Saved data entries:
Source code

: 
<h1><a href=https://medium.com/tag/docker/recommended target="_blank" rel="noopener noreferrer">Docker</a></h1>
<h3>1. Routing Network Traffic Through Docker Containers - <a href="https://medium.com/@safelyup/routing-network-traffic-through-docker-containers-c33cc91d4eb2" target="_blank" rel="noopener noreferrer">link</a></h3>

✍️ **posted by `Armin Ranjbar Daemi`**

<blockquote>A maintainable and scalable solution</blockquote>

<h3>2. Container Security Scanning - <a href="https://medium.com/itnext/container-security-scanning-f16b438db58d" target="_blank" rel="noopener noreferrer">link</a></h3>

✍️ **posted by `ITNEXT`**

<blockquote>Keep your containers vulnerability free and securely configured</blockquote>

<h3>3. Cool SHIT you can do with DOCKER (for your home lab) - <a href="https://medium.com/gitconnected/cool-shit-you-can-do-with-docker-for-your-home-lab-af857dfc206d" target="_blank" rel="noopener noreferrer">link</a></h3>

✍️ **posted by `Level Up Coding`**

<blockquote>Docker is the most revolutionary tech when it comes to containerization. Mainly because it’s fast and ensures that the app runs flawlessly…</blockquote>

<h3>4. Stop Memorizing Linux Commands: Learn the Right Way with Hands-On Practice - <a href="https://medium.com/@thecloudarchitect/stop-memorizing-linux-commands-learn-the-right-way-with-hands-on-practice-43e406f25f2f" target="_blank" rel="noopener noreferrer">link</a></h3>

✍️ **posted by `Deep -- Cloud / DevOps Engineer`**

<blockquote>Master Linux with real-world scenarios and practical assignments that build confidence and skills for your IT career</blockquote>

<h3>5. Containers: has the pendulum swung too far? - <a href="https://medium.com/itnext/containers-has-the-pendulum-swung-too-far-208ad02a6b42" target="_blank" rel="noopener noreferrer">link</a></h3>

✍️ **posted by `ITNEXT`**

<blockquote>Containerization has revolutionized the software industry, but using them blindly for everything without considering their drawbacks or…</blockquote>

WHAT YOU WILL DO
Which of the lines above hold the word "that"? Copy each one.

ANSWER
<blockquote>Docker is the most revolutionary tech when it comes to containerization. Mainly because it’s fast and ensures that the app runs flawlessly…</blockquote>
<blockquote>Master Linux with real-world scenarios and practical assignments that build confidence and skills for your IT career</blockquote>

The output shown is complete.